The parent company of Google said this week that its board of directors had approved a 20-for-1 stock split. This will take place in the form of a special dividend, which will be subject to shareholder approval. Assuming Alphabet investors approve the measure, shareholders of record as of Jul. 1, 2022, will receive an additional 19 shares of stock for each share they own after the close of business on July 15.

That means that shareholders won't have to take any additional action in order to take part in the stock split. As with most such events, the brokerage will handle the details and the additional shares will simply show up in their investing accounts. It's important to note that the additional shares may not show up immediately after the market closes on July 15. The timetable varies slightly from brokerage to brokerage and can take several days before the new shares make an appearance.

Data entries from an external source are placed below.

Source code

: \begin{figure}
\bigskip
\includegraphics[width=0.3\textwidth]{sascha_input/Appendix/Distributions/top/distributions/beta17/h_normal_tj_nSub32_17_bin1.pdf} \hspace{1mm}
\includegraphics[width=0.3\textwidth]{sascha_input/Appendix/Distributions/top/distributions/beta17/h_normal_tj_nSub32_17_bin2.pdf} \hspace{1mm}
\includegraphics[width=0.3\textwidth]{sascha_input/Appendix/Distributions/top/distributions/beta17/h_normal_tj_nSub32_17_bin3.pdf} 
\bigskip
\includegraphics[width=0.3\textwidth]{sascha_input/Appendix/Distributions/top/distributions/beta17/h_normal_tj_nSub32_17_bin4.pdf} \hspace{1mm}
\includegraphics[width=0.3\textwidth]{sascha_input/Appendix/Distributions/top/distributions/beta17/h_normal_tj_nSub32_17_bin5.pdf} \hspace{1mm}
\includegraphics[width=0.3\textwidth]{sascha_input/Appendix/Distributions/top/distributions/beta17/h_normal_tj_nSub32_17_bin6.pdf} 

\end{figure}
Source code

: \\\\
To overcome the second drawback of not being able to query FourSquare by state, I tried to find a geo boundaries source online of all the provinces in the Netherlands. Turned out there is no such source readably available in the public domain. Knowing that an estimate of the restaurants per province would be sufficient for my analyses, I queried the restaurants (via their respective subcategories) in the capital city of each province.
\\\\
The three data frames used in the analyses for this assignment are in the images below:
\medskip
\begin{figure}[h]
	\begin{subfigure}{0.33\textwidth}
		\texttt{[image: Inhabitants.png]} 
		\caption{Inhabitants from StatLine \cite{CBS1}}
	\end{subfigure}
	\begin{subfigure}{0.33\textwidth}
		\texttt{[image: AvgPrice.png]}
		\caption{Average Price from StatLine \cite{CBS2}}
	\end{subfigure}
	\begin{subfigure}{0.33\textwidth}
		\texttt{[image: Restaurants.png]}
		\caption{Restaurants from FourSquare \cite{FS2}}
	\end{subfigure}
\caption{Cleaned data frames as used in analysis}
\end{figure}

It helps to give the process some perspective, so let's add some numbers for context. For each share of Alphabet stock an investor owns -- currently trading for roughly $3,000 per share (as of this writing) -- post-split shareholders will own 20 shares worth $150 each.

Does that mean a stock split is a good thing?

A quick review of the example provided above shows that the total value of their shares doesn't change. One share of Alphabet stock priced at $3,000 is worth the same amount as 20 shares worth $150 (20 x $150 = $3,000). The pizza analogy is probably the best way to illustrate this. When you buy a pizza, it doesn't matter if you cut it into 10 slices or 20 slices, you still end up with the same amount of pizza to eat. Likewise, Alphabet stockholders will simply have a greater number of lower-priced shares.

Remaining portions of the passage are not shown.